[Stored data entries]
::::::
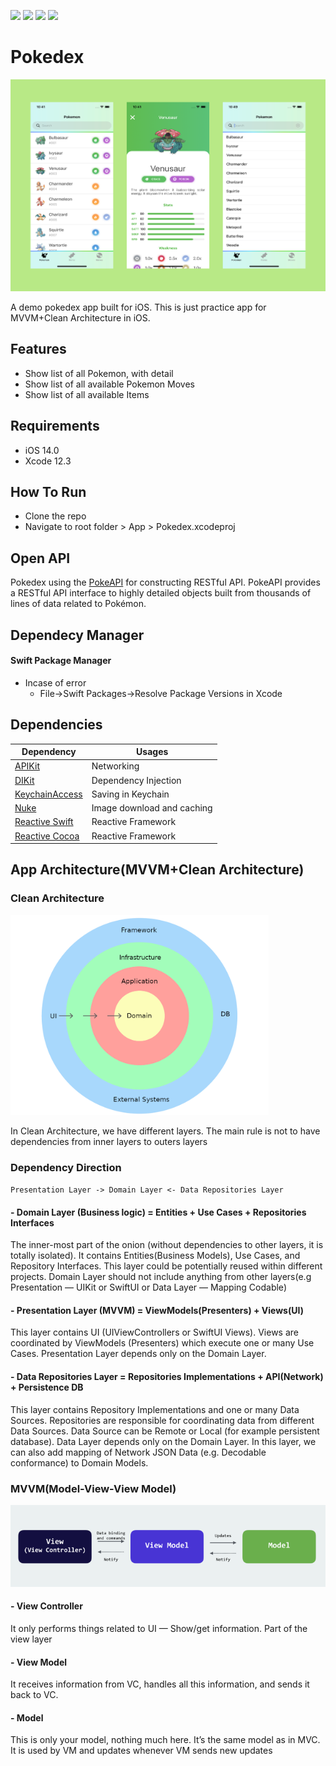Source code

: ![](https://img.shields.io/badge/Platform-iOS-success) ![](https://img.shields.io/badge/Xcode-12.3-blue) ![](https://img.shields.io/badge/iOS-14.0-orange) ![](https://img.shields.io/badge/Swift-5.0-red)

# Pokedex 

![Screenshot](https://github.com/binishmaharjan/pokedex/blob/master/images/screeshot.png)

A demo pokedex app built for iOS. This is just practice app for MVVM+Clean Architecture in iOS. 

## Features
- Show list of all Pokemon, with detail 
- Show list of all available Pokemon Moves
- Show list of all available Items

## Requirements
- iOS 14.0
- Xcode 12.3

## How To Run
- Clone the repo
- Navigate to root folder > App > Pokedex.xcodeproj

## Open API
Pokedex using the [PokeAPI](https://pokeapi.co/) for constructing RESTful API.
PokeAPI provides a RESTful API interface to highly detailed objects built from thousands of lines of data related to Pokémon.

## Dependecy Manager
#### Swift Package Manager
- Incase of error
  - File->Swift Packages->Resolve Package Versions in Xcode

## Dependencies
| Dependency | Usages |
| --- | --- |
|[APIKit](https://github.com/ishkawa/APIKit)| Networking |
|[DIKit](https://github.com/ishkawa/DIKit)| Dependency Injection |
|[KeychainAccess](https://github.com/kishikawakatsumi/KeychainAccess)| Saving in Keychain |
|[Nuke](https://github.com/kean/Nuke)| Image download and caching |
|[Reactive Swift](https://github.com/ReactiveCocoa/ReactiveSwift)| Reactive Framework |
|[Reactive Cocoa](https://github.com/ReactiveCocoa/ReactiveCocoa)| Reactive Framework |

## App Architecture(MVVM+Clean Architecture)

### Clean Architecture

<img src="https://github.com/binishmaharjan/pokedex/blob/master/images/clean-architecture.png" width="413" height="320" />

In Clean Architecture, we have different layers. The main rule is not to have dependencies from inner layers to outers layers

### Dependency Direction
`Presentation Layer -> Domain Layer <- Data Repositories Layer`

#### - Domain Layer (Business logic) = Entities + Use Cases + Repositories Interfaces
The inner-most part of the onion (without dependencies to other layers, it is totally isolated). It contains Entities(Business Models), Use Cases, and Repository Interfaces. This layer could be potentially reused within different projects. Domain Layer should not include anything from other layers(e.g Presentation — UIKit or SwiftUI or Data Layer — Mapping Codable)

#### - Presentation Layer (MVVM) = ViewModels(Presenters) + Views(UI)
This layer contains UI (UIViewControllers or SwiftUI Views). Views are coordinated by ViewModels (Presenters) which execute one or many Use Cases. Presentation Layer depends only on the Domain Layer.

#### - Data Repositories Layer = Repositories Implementations + API(Network) + Persistence DB
This layer contains Repository Implementations and one or many Data Sources. Repositories are responsible for coordinating data from different Data Sources. Data Source can be Remote or Local (for example persistent database). Data Layer depends only on the Domain Layer. In this layer, we can also add mapping of Network JSON Data (e.g. Decodable conformance) to Domain Models.

### MVVM(Model-View-View Model)

![Screenshot](https://github.com/binishmaharjan/pokedex/blob/master/images/mvvm.png)

#### - View Controller
It only performs things related to UI — Show/get information. Part of the view layer

#### - View Model
It receives information from VC, handles all this information, and sends it back to VC.

#### - Model
This is only your model, nothing much here. It’s the same model as in MVC. It is used by VM and updates whenever VM sends new updates
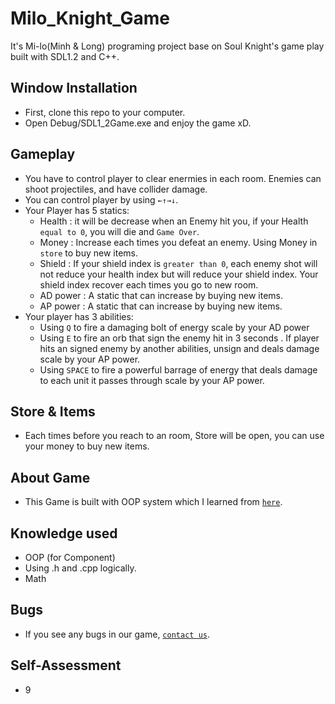 # Milo_Knight_Game
 It's Mi-lo(Minh & Long) programing project base on Soul Knight's game play built with SDL1.2 and C++.
 ## Window Installation
 - First, clone this repo to your computer.
 - Open Debug/SDL1_2Game.exe and enjoy the game xD.
## Gameplay
- You have to control player to clear enermies in each room. Enemies can shoot projectiles, and have collider damage.
- You can control player by using `←↑→↓`.
- Your Player has 5 statics:
   + Health : it will be decrease when an Enemy hit you, if your Health `equal to 0`, you will die and `Game Over`.
   + Money : Increase each times you defeat an enemy. Using Money in `store` to buy new items.
   + Shield : If your shield index is `greater than 0`, each enemy shot will not reduce your health index but will reduce your shield index. Your shield index recover each times you go to new room.
   + AD power : A static that can increase by buying new items.
   + AP power : A static that can increase by buying new items.
- Your player has 3 abilities:
  + Using `Q` to fire a damaging bolt of energy scale by your AD power
  + Using `E` to fire an orb that sign the enemy hit in 3 seconds . If player hits an signed enemy by another abilities, unsign and deals damage scale by your AP power.
  + Using `SPACE` to fire a powerful barrage of energy that deals damage to each unit it passes through scale by your AP power.
## Store & Items
- Each times before you reach to an room, Store will be open, you can use your money to buy new items.
## About Game
- This Game is built with OOP system which I learned from [`here`](https://www.youtube.com/@PhatTrienPhanMem123AZ).
## Knowledge used
- OOP (for Component)
- Using .h and .cpp logically.
- Math
## Bugs
- If you see any bugs in our game, [`contact us`](https://forms.gle/8Jtg4FsLFkTioYHx9).
## Self-Assessment
- 9
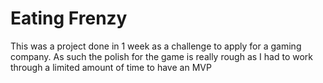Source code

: # Eating Frenzy
This was a project done in 1 week as a challenge to apply for a gaming company. As such the polish for the game is really rough as I had to work through a limited amount of time to have an MVP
::::::
**Exercise directions:**
Each line of the data above must be reproduced as written. Skip the pictures.

**Result of the exercise:**
Source code

: ![](https://img.shields.io/badge/Platform-iOS-success) ![](https://img.shields.io/badge/Xcode-12.3-blue) ![](https://img.shields.io/badge/iOS-14.0-orange) ![](https://img.shields.io/badge/Swift-5.0-red)

# Pokedex 

![Screenshot](https://github.com/binishmaharjan/pokedex/blob/master/images/screeshot.png)

A demo pokedex app built for iOS. This is just practice app for MVVM+Clean Architecture in iOS. 

## Features
- Show list of all Pokemon, with detail 
- Show list of all available Pokemon Moves
- Show list of all available Items

## Requirements
- iOS 14.0
- Xcode 12.3

## How To Run
- Clone the repo
- Navigate to root folder > App > Pokedex.xcodeproj

## Open API
Pokedex using the [PokeAPI](https://pokeapi.co/) for constructing RESTful API.
PokeAPI provides a RESTful API interface to highly detailed objects built from thousands of lines of data related to Pokémon.

## Dependecy Manager
#### Swift Package Manager
- Incase of error
  - File->Swift Packages->Resolve Package Versions in Xcode

## Dependencies
| Dependency | Usages |
| --- | --- |
|[APIKit](https://github.com/ishkawa/APIKit)| Networking |
|[DIKit](https://github.com/ishkawa/DIKit)| Dependency Injection |
|[KeychainAccess](https://github.com/kishikawakatsumi/KeychainAccess)| Saving in Keychain |
|[Nuke](https://github.com/kean/Nuke)| Image download and caching |
|[Reactive Swift](https://github.com/ReactiveCocoa/ReactiveSwift)| Reactive Framework |
|[Reactive Cocoa](https://github.com/ReactiveCocoa/ReactiveCocoa)| Reactive Framework |

## App Architecture(MVVM+Clean Architecture)

### Clean Architecture

<img src="https://github.com/binishmaharjan/pokedex/blob/master/images/clean-architecture.png" width="413" height="320" />

In Clean Architecture, we have different layers. The main rule is not to have dependencies from inner layers to outers layers

### Dependency Direction
`Presentation Layer -> Domain Layer <- Data Repositories Layer`

#### - Domain Layer (Business logic) = Entities + Use Cases + Repositories Interfaces
The inner-most part of the onion (without dependencies to other layers, it is totally isolated). It contains Entities(Business Models), Use Cases, and Repository Interfaces. This layer could be potentially reused within different projects. Domain Layer should not include anything from other layers(e.g Presentation — UIKit or SwiftUI or Data Layer — Mapping Codable)

#### - Presentation Layer (MVVM) = ViewModels(Presenters) + Views(UI)
This layer contains UI (UIViewControllers or SwiftUI Views). Views are coordinated by ViewModels (Presenters) which execute one or many Use Cases. Presentation Layer depends only on the Domain Layer.

#### - Data Repositories Layer = Repositories Implementations + API(Network) + Persistence DB
This layer contains Repository Implementations and one or many Data Sources. Repositories are responsible for coordinating data from different Data Sources. Data Source can be Remote or Local (for example persistent database). Data Layer depends only on the Domain Layer. In this layer, we can also add mapping of Network JSON Data (e.g. Decodable conformance) to Domain Models.

### MVVM(Model-View-View Model)

![Screenshot](https://github.com/binishmaharjan/pokedex/blob/master/images/mvvm.png)

#### - View Controller
It only performs things related to UI — Show/get information. Part of the view layer

#### - View Model
It receives information from VC, handles all this information, and sends it back to VC.

#### - Model
This is only your model, nothing much here. It’s the same model as in MVC. It is used by VM and updates whenever VM sends new updates
 # Milo_Knight_Game
 It's Mi-lo(Minh & Long) programing project base on Soul Knight's game play built with SDL1.2 and C++.
 ## Window Installation
 - First, clone this repo to your computer.
 - Open Debug/SDL1_2Game.exe and enjoy the game xD.
## Gameplay
- You have to control player to clear enermies in each room. Enemies can shoot projectiles, and have collider damage.
- You can control player by using `←↑→↓`.
- Your Player has 5 statics:
   + Health : it will be decrease when an Enemy hit you, if your Health `equal to 0`, you will die and `Game Over`.
   + Money : Increase each times you defeat an enemy. Using Money in `store` to buy new items.
   + Shield : If your shield index is `greater than 0`, each enemy shot will not reduce your health index but will reduce your shield index. Your shield index recover each times you go to new room.
   + AD power : A static that can increase by buying new items.
   + AP power : A static that can increase by buying new items.
- Your player has 3 abilities:
  + Using `Q` to fire a damaging bolt of energy scale by your AD power
  + Using `E` to fire an orb that sign the enemy hit in 3 seconds . If player hits an signed enemy by another abilities, unsign and deals damage scale by your AP power.
  + Using `SPACE` to fire a powerful barrage of energy that deals damage to each unit it passes through scale by your AP power.
## Store & Items
- Each times before you reach to an room, Store will be open, you can use your money to buy new items.
## About Game
- This Game is built with OOP system which I learned from [`here`](https://www.youtube.com/@PhatTrienPhanMem123AZ).
## Knowledge used
- OOP (for Component)
- Using .h and .cpp logically.
- Math
## Bugs
- If you see any bugs in our game, [`contact us`](https://forms.gle/8Jtg4FsLFkTioYHx9).
## Self-Assessment
- 9
Source code

: # Eating Frenzy
This was a project done in 1 week as a challenge to apply for a gaming company. As such the polish for the game is really rough as I had to work through a limited amount of time to have an MVP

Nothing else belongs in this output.